Input Data and Results - Data set #1 - A town in the mountains

Input Data

There is a large translation between Image 1 and Image 2, A translation and a rotation between Image 2 and Image 3, A translation, rotation and warping between Image 3 and Image 4

Image Correlations (Automatically detected)

Final Mosaic

Input Data and Results - Data set #2 - An indoor Panorama

Input Data

The images were taken by rotating a camera and photographing the room at different angles.
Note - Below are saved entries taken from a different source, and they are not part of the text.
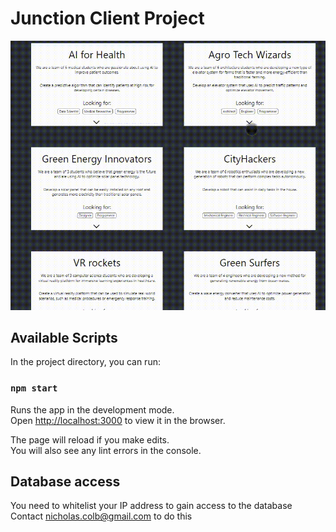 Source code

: # Junction Client Project

![](https://github.com/kingcolb/JunctionClient/blob/main/frontpage.gif)



## Available Scripts

In the project directory, you can run:

### `npm start`

Runs the app in the development mode.\
Open [http://localhost:3000](http://localhost:3000) to view it in the browser.

The page will reload if you make edits.\
You will also see any lint errors in the console.

## Database access

You need to whitelist your IP address to gain access to the database
Contact nicholas.colb@gmail.com to do this 
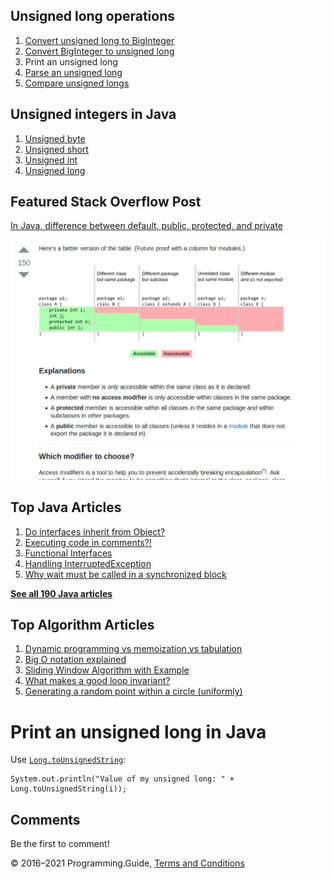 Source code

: 



## Unsigned long operations

1.  [Convert unsigned long to BigInteger](convert-unsigned-long-to-biginteger.html)
2.  [Convert BigInteger to unsigned long](convert-biginteger-to-unsigned-long.html)
3.  Print an unsigned long
4.  [Parse an unsigned long](parse-unsigned-long.html)
5.  [Compare unsigned longs](compare-unsigned-longs.html)

## Unsigned integers in Java

1.  [Unsigned byte](unsigned-byte.html)
2.  [Unsigned short](unsigned-short.html)
3.  [Unsigned int](unsigned-int.html)
4.  [Unsigned long](unsigned-long.html)

## Featured Stack Overflow Post

[In Java, difference between default, public, protected, and private](https://stackoverflow.com/a/33627846/276052)

[<img src="../images/so-featured-33627846.png" alt="StackOverflow screenshot thumbnail" class="screenshot" />](https://stackoverflow.com/a/33627846/276052)



## Top Java Articles

1.  [Do interfaces inherit from Object?](do-interfaces-inherit-from-object.html)
2.  [Executing code in comments?!](executing-code-in-comments.html)
3.  [Functional Interfaces](functional-interfaces.html)
4.  [Handling InterruptedException](handling-interrupted-exceptions.html)
5.  [Why wait must be called in a synchronized block](why-wait-must-be-in-synchronized.html)

[**See all 190 Java articles**](index.html)

## Top Algorithm Articles

1.  [Dynamic programming vs memoization vs tabulation](../dynamic-programming-vs-memoization-vs-tabulation.html)
2.  [Big O notation explained](../big-o-notation-explained.html)
3.  [Sliding Window Algorithm with Example](../sliding-window-example.html)
4.  [What makes a good loop invariant?](../what-makes-a-good-loop-invariant.html)
5.  [Generating a random point within a circle (uniformly)](../random-point-within-circle.html)

# Print an unsigned long in Java

Use [`Long.toUnsignedString`](https://docs.oracle.com/javase/8/docs/api/java/lang/Long.html#toUnsignedString-long-):

    System.out.println("Value of my unsigned long: " + Long.toUnsignedString(i));

## Comments

Be the first to comment!

© 2016–2021 Programming.Guide, [Terms and Conditions](../terms-and-conditions.html)

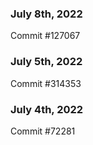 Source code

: ### July 8th, 2022

Commit #127067

### July 5th, 2022

Commit #314353


### July 4th, 2022

Commit #72281
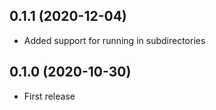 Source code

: ## 0.1.1 (2020-12-04)

- Added support for running in subdirectories

## 0.1.0 (2020-10-30)

- First release
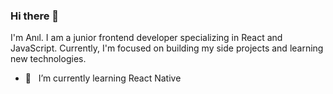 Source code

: ### Hi there 👋
I'm Anıl. I am a junior frontend developer specializing in React and JavaScript. Currently, I'm focused on building my side projects and learning new technologies.

- 🌱 &nbsp; I’m currently learning React Native

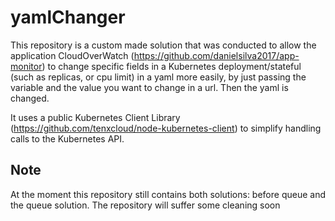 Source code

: # yamlChanger

This repository is a custom made solution that was conducted to allow the application CloudOverWatch (https://github.com/danielsilva2017/app-monitor) to change specific fields in a Kubernetes deployment/stateful (such as replicas, or cpu limit) in a yaml more easily, by just passing the variable and the value you want to change in a url. Then the yaml is changed.

It uses a public Kubernetes Client Library (https://github.com/tenxcloud/node-kubernetes-client) to simplify handling calls to the Kubernetes API.

## Note

At the moment this repository still contains both solutions: before queue and the queue solution. The repository will suffer some cleaning soon




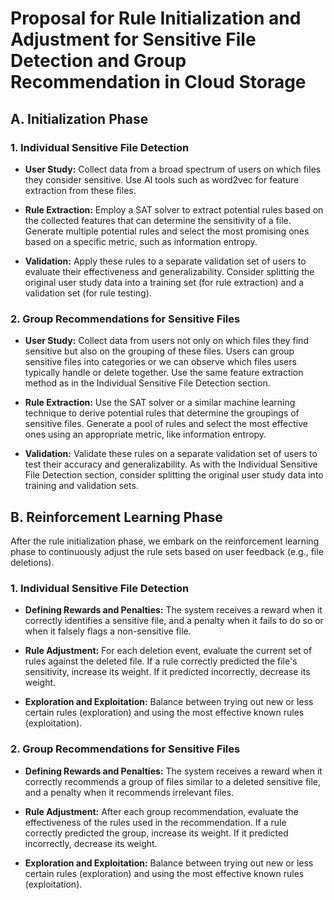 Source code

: # Proposal for Rule Initialization and Adjustment for Sensitive File Detection and Group Recommendation in Cloud Storage

## A. Initialization Phase

### 1. Individual Sensitive File Detection

- **User Study:** Collect data from a broad spectrum of users on which files they consider sensitive. Use AI tools such as word2vec for feature extraction from these files.
  
- **Rule Extraction:** Employ a SAT solver to extract potential rules based on the collected features that can determine the sensitivity of a file. Generate multiple potential rules and select the most promising ones based on a specific metric, such as information entropy.

- **Validation:** Apply these rules to a separate validation set of users to evaluate their effectiveness and generalizability. Consider splitting the original user study data into a training set (for rule extraction) and a validation set (for rule testing).

### 2. Group Recommendations for Sensitive Files

- **User Study:** Collect data from users not only on which files they find sensitive but also on the grouping of these files. Users can group sensitive files into categories or we can observe which files users typically handle or delete together. Use the same feature extraction method as in the Individual Sensitive File Detection section.

- **Rule Extraction:** Use the SAT solver or a similar machine learning technique to derive potential rules that determine the groupings of sensitive files. Generate a pool of rules and select the most effective ones using an appropriate metric, like information entropy.

- **Validation:** Validate these rules on a separate validation set of users to test their accuracy and generalizability. As with the Individual Sensitive File Detection section, consider splitting the original user study data into training and validation sets.

## B. Reinforcement Learning Phase

After the rule initialization phase, we embark on the reinforcement learning phase to continuously adjust the rule sets based on user feedback (e.g., file deletions).

### 1. Individual Sensitive File Detection

- **Defining Rewards and Penalties:** The system receives a reward when it correctly identifies a sensitive file, and a penalty when it fails to do so or when it falsely flags a non-sensitive file.

- **Rule Adjustment:** For each deletion event, evaluate the current set of rules against the deleted file. If a rule correctly predicted the file's sensitivity, increase its weight. If it predicted incorrectly, decrease its weight.

- **Exploration and Exploitation:** Balance between trying out new or less certain rules (exploration) and using the most effective known rules (exploitation).

### 2. Group Recommendations for Sensitive Files

- **Defining Rewards and Penalties:** The system receives a reward when it correctly recommends a group of files similar to a deleted sensitive file, and a penalty when it recommends irrelevant files.

- **Rule Adjustment:** After each group recommendation, evaluate the effectiveness of the rules used in the recommendation. If a rule correctly predicted the group, increase its weight. If it predicted incorrectly, decrease its weight.

- **Exploration and Exploitation:** Balance between trying out new or less certain rules (exploration) and using the most effective known rules (exploitation).

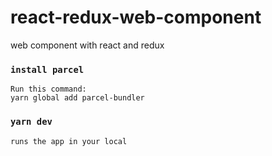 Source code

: # react-redux-web-component
web component with react and redux

### `install parcel`
    Run this command:
    yarn global add parcel-bundler

### `yarn dev`
    runs the app in your local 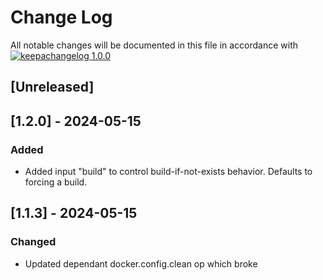 # Change Log

All notable changes will be documented in this file in accordance with
[![keepachangelog 1.0.0](https://img.shields.io/badge/keepachangelog-1.0.0-brightgreen.svg)](http://keepachangelog.com/en/1.0.0/)

## \[Unreleased]

## [1.2.0] - 2024-05-15

### Added

- Added input "build" to control build-if-not-exists behavior. Defaults to forcing a build.

## [1.1.3] - 2024-05-15

### Changed

- Updated dependant docker.config.clean op which broke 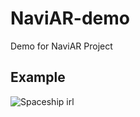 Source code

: # NaviAR-demo
Demo for NaviAR Project

## Example
![Spaceship irl](https://github.com/Pojostick/NaviAR-demo/blob/media/Media/giphy.gif?raw=true)
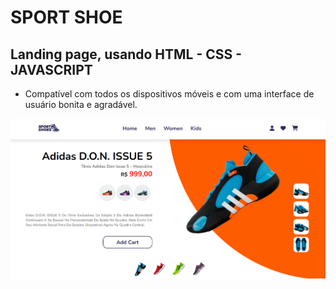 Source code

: # SPORT SHOE

## Landing page, usando HTML - CSS - JAVASCRIPT
- Compatível com todos os dispositivos móveis e com uma interface de usuário bonita e agradável.

![imagens ai galelia](https://raw.githubusercontent.com/Ivanctga/sport-shoes/refs/heads/main/sportshoe.png)
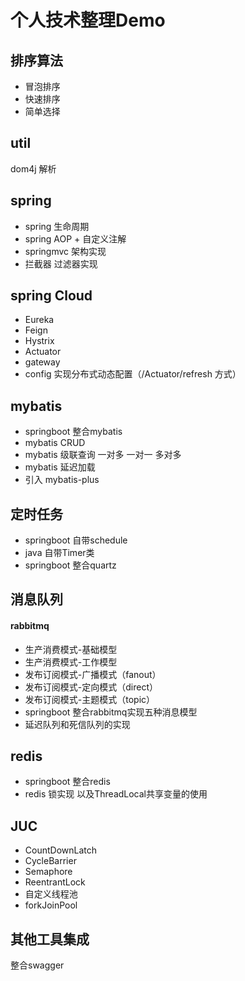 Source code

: # 个人技术整理Demo
## 排序算法
* 冒泡排序
* 快速排序 
* 简单选择

## util
dom4j 解析

## spring
* spring 生命周期
* spring AOP + 自定义注解
* springmvc 架构实现
* 拦截器 过滤器实现

## spring Cloud
* Eureka
* Feign
* Hystrix
* Actuator
* gateway
* config 实现分布式动态配置（/Actuator/refresh 方式）

## mybatis
* springboot 整合mybatis
* mybatis CRUD 
* mybatis 级联查询 一对多 一对一 多对多
* mybatis 延迟加载
* 引入 mybatis-plus 

## 定时任务
* springboot 自带schedule 
* java 自带Timer类
* springboot 整合quartz

## 消息队列
#### rabbitmq
* 生产消费模式-基础模型
* 生产消费模式-工作模型
* 发布订阅模式-广播模式（fanout）
* 发布订阅模式-定向模式（direct）
* 发布订阅模式-主题模式（topic）
* springboot 整合rabbitmq实现五种消息模型
* 延迟队列和死信队列的实现

## redis
* springboot 整合redis
* redis 锁实现 以及ThreadLocal共享变量的使用

## JUC
* CountDownLatch
* CycleBarrier
* Semaphore
* ReentrantLock
* 自定义线程池
* forkJoinPool

## 其他工具集成
整合swagger

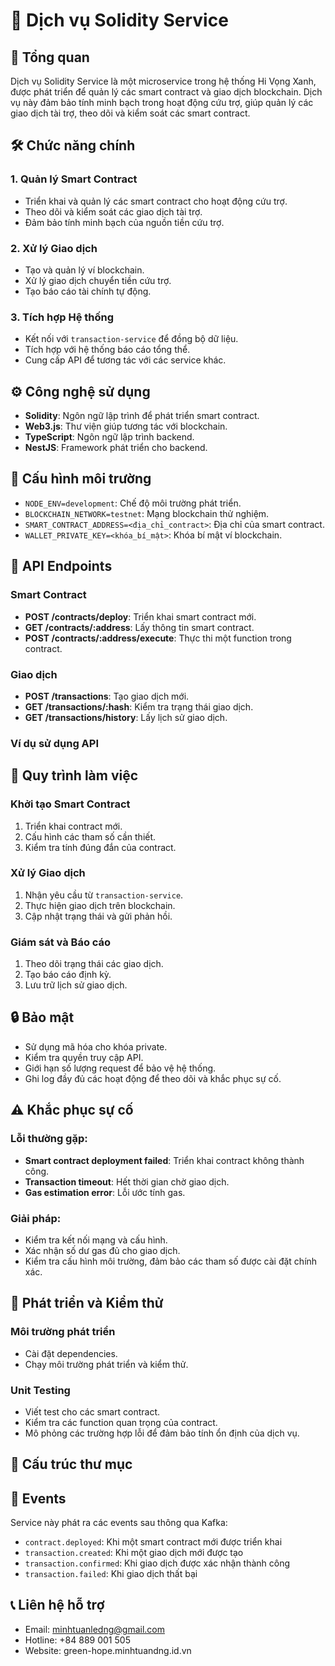 # 🔐 Dịch vụ Solidity Service

## 📝 Tổng quan
Dịch vụ Solidity Service là một microservice trong hệ thống Hi Vọng Xanh, được phát triển để quản lý các smart contract và giao dịch blockchain. Dịch vụ này đảm bảo tính minh bạch trong hoạt động cứu trợ, giúp quản lý các giao dịch tài trợ, theo dõi và kiểm soát các smart contract.

## 🛠️ Chức năng chính

### 1. Quản lý Smart Contract
- Triển khai và quản lý các smart contract cho hoạt động cứu trợ.
- Theo dõi và kiểm soát các giao dịch tài trợ.
- Đảm bảo tính minh bạch của nguồn tiền cứu trợ.

### 2. Xử lý Giao dịch
- Tạo và quản lý ví blockchain.
- Xử lý giao dịch chuyển tiền cứu trợ.
- Tạo báo cáo tài chính tự động.

### 3. Tích hợp Hệ thống
- Kết nối với `transaction-service` để đồng bộ dữ liệu.
- Tích hợp với hệ thống báo cáo tổng thể.
- Cung cấp API để tương tác với các service khác.

## ⚙️ Công nghệ sử dụng
- **Solidity**: Ngôn ngữ lập trình để phát triển smart contract.
- **Web3.js**: Thư viện giúp tương tác với blockchain.
- **TypeScript**: Ngôn ngữ lập trình backend.
- **NestJS**: Framework phát triển cho backend.

## 🌱 Cấu hình môi trường
- `NODE_ENV=development`: Chế độ môi trường phát triển.
- `BLOCKCHAIN_NETWORK=testnet`: Mạng blockchain thử nghiệm.
- `SMART_CONTRACT_ADDRESS=<địa_chỉ_contract>`: Địa chỉ của smart contract.
- `WALLET_PRIVATE_KEY=<khóa_bí_mật>`: Khóa bí mật ví blockchain.

## 🚀 API Endpoints

### Smart Contract
- **POST /contracts/deploy**: Triển khai smart contract mới.
- **GET /contracts/:address**: Lấy thông tin smart contract.
- **POST /contracts/:address/execute**: Thực thi một function trong contract.

### Giao dịch
- **POST /transactions**: Tạo giao dịch mới.
- **GET /transactions/:hash**: Kiểm tra trạng thái giao dịch.
- **GET /transactions/history**: Lấy lịch sử giao dịch.

### Ví dụ sử dụng API

## 🔄 Quy trình làm việc

### Khởi tạo Smart Contract
1. Triển khai contract mới.
2. Cấu hình các tham số cần thiết.
3. Kiểm tra tính đúng đắn của contract.

### Xử lý Giao dịch
1. Nhận yêu cầu từ `transaction-service`.
2. Thực hiện giao dịch trên blockchain.
3. Cập nhật trạng thái và gửi phản hồi.

### Giám sát và Báo cáo
1. Theo dõi trạng thái các giao dịch.
2. Tạo báo cáo định kỳ.
3. Lưu trữ lịch sử giao dịch.

## 🔒 Bảo mật
- Sử dụng mã hóa cho khóa private.
- Kiểm tra quyền truy cập API.
- Giới hạn số lượng request để bảo vệ hệ thống.
- Ghi log đầy đủ các hoạt động để theo dõi và khắc phục sự cố.

## ⚠️ Khắc phục sự cố

### Lỗi thường gặp:
- **Smart contract deployment failed**: Triển khai contract không thành công.
- **Transaction timeout**: Hết thời gian chờ giao dịch.
- **Gas estimation error**: Lỗi ước tính gas.

### Giải pháp:
- Kiểm tra kết nối mạng và cấu hình.
- Xác nhận số dư gas đủ cho giao dịch.
- Kiểm tra cấu hình môi trường, đảm bảo các tham số được cài đặt chính xác.

## 🧪 Phát triển và Kiểm thử

### Môi trường phát triển
- Cài đặt dependencies.
- Chạy môi trường phát triển và kiểm thử.

### Unit Testing
- Viết test cho các smart contract.
- Kiểm tra các function quan trọng của contract.
- Mô phỏng các trường hợp lỗi để đảm bảo tính ổn định của dịch vụ.

## 📁 Cấu trúc thư mục

## 📢 Events
Service này phát ra các events sau thông qua Kafka:

- `contract.deployed`: Khi một smart contract mới được triển khai
- `transaction.created`: Khi một giao dịch mới được tạo
- `transaction.confirmed`: Khi giao dịch được xác nhận thành công
- `transaction.failed`: Khi giao dịch thất bại

## 📞 Liên hệ hỗ trợ
- Email: minhtuanledng@gmail.com 
- Hotline: +84 889 001 505 
- Website: green-hope.minhtuandng.id.vn
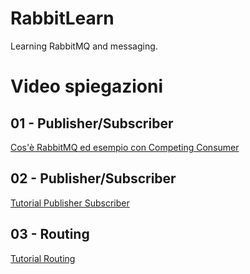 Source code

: # RabbitLearn
Learning RabbitMQ and messaging.

# Video spiegazioni
## 01 - Publisher/Subscriber
[Cos'è RabbitMQ ed esempio con Competing Consumer](https://www.youtube.com/watch?v=nPkaHEbyTZk)

## 02 - Publisher/Subscriber
[Tutorial Publisher Subscriber](https://youtu.be/dZgGkDq_zY8)

## 03 - Routing
[Tutorial Routing](https://www.youtube.com/watch?v=kviiHBatB7s)

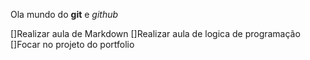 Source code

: Ola mundo do **git** e *github*

[]Realizar aula de Markdown
[]Realizar aula de logica de programação
[]Focar no projeto do portfolio
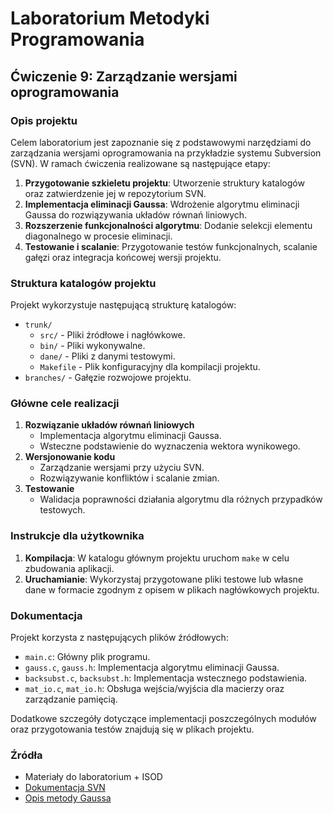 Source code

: # Laboratorium Metodyki Programowania

## Ćwiczenie 9: Zarządzanie wersjami oprogramowania

### Opis projektu
Celem laboratorium jest zapoznanie się z podstawowymi narzędziami do zarządzania wersjami oprogramowania na przykładzie systemu Subversion (SVN). W ramach ćwiczenia realizowane są następujące etapy:

1. **Przygotowanie szkieletu projektu**: Utworzenie struktury katalogów oraz zatwierdzenie jej w repozytorium SVN.
2. **Implementacja eliminacji Gaussa**: Wdrożenie algorytmu eliminacji Gaussa do rozwiązywania układów równań liniowych.
3. **Rozszerzenie funkcjonalności algorytmu**: Dodanie selekcji elementu diagonalnego w procesie eliminacji.
4. **Testowanie i scalanie**: Przygotowanie testów funkcjonalnych, scalanie gałęzi oraz integracja końcowej wersji projektu.

### Struktura katalogów projektu
Projekt wykorzystuje następującą strukturę katalogów:

- `trunk/`
  - `src/` - Pliki źródłowe i nagłówkowe.
  - `bin/` - Pliki wykonywalne.
  - `dane/` - Pliki z danymi testowymi.
  - `Makefile` - Plik konfiguracyjny dla kompilacji projektu.
- `branches/` - Gałęzie rozwojowe projektu.

### Główne cele realizacji

1. **Rozwiązanie układów równań liniowych**
   - Implementacja algorytmu eliminacji Gaussa.
   - Wsteczne podstawienie do wyznaczenia wektora wynikowego.
2. **Wersjonowanie kodu**
   - Zarządzanie wersjami przy użyciu SVN.
   - Rozwiązywanie konfliktów i scalanie zmian.
3. **Testowanie**
   - Walidacja poprawności działania algorytmu dla różnych przypadków testowych.

### Instrukcje dla użytkownika
1. **Kompilacja**: W katalogu głównym projektu uruchom `make` w celu zbudowania aplikacji.
2. **Uruchamianie**: Wykorzystaj przygotowane pliki testowe lub własne dane w formacie zgodnym z opisem w plikach nagłówkowych projektu.

### Dokumentacja

Projekt korzysta z następujących plików źródłowych:
- `main.c`: Główny plik programu.
- `gauss.c`, `gauss.h`: Implementacja algorytmu eliminacji Gaussa.
- `backsubst.c`, `backsubst.h`: Implementacja wstecznego podstawienia.
- `mat_io.c`, `mat_io.h`: Obsługa wejścia/wyjścia dla macierzy oraz zarządzanie pamięcią.

Dodatkowe szczegóły dotyczące implementacji poszczególnych modułów oraz przygotowania testów znajdują się w plikach projektu.

### Źródła
- Materiały do laboratorium + ISOD
- [Dokumentacja SVN](http://svnbook.red-bean.com/en/1.5/svn.branchmerge.html)
- [Opis metody Gaussa](http://edu.i-lo.tarnow.pl/inf/alg/005_root/0006.php) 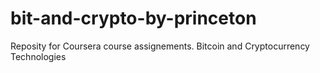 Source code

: # bit-and-crypto-by-princeton
Reposity for Coursera course assignements. Bitcoin and Cryptocurrency Technologies
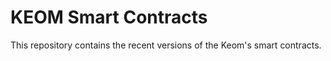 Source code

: # KEOM Smart Contracts

This repository contains the recent versions of the Keom's smart contracts.
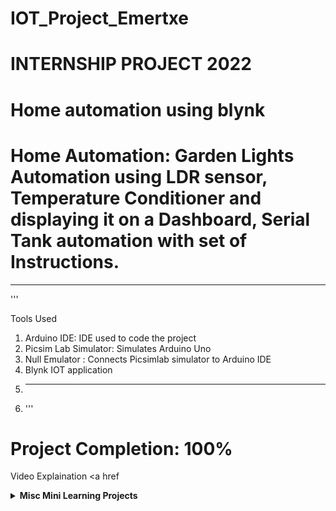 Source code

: # IOT_Project_Emertxe
# INTERNSHIP PROJECT 2022
# Home automation using blynk
# Home Automation: Garden Lights Automation using LDR sensor, Temperature Conditioner and displaying it on a Dashboard, Serial Tank automation with set of Instructions.

***
'''

Tools Used
1. Arduino IDE: IDE used to code the project
2. Picsim Lab Simulator: Simulates Arduino Uno
3. Null Emulator : Connects Picsimlab simulator to Arduino IDE
4. Blynk IOT application
5. ***
6. '''

# Project Completion: 100%

Video Explaination <a href
<details>
<summary><strong>Misc Mini Learning Projects</strong></summary>
<ol>
<li> LED</li>
<li> CLCD</li>
<li> PWM</li>
</ol>
</details>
Image Correlations (Automatically detected)

Final Mosaic

Input Data and Results - Data set #3 - An outdoor panorama

Source images can be provided on request... (There are simply too many.. and will clutter up this page...)

Algorithms

FindMatchingPoints (Input: Img1 = The first image, Img2 = The second image)

1. Perform histogram equalization on Img1 and Img2 to adjust for lighting differences.
2. GridSize = 1/8 of the smaller of the two images. This is based on the assumption that the two images have at least 12.5% of images space common.
3. Repeat until 15 correspondences are found
   1. Randomly pick (X, Y) coordinates in the 1st image
   2. If (X,Y) points have been picked before go to step 3.1
   3. ImgBox = A portion of Img1, starting at (X, Y) with a width and height of GridSize
   4. Correlation = Calculate the correlation between ImgBox and Img2 using SSD.
   5. Range = Max (Correlation) - Min (Correlation)
   6. Get the maximum correlation and count the number of points which have a correlation value greater than Max(Correlation) - Range / 100
   7. If the number of points = 1, the pick the point otherwise discard the point as it is not a good match.
4. Call CleanPoints to clean the erroneous points found during the algorithm.
5. Display the point correlations to the user, so he can say how cool the algorithm is :)

CleanPoints (Input : P = Point Correspondences )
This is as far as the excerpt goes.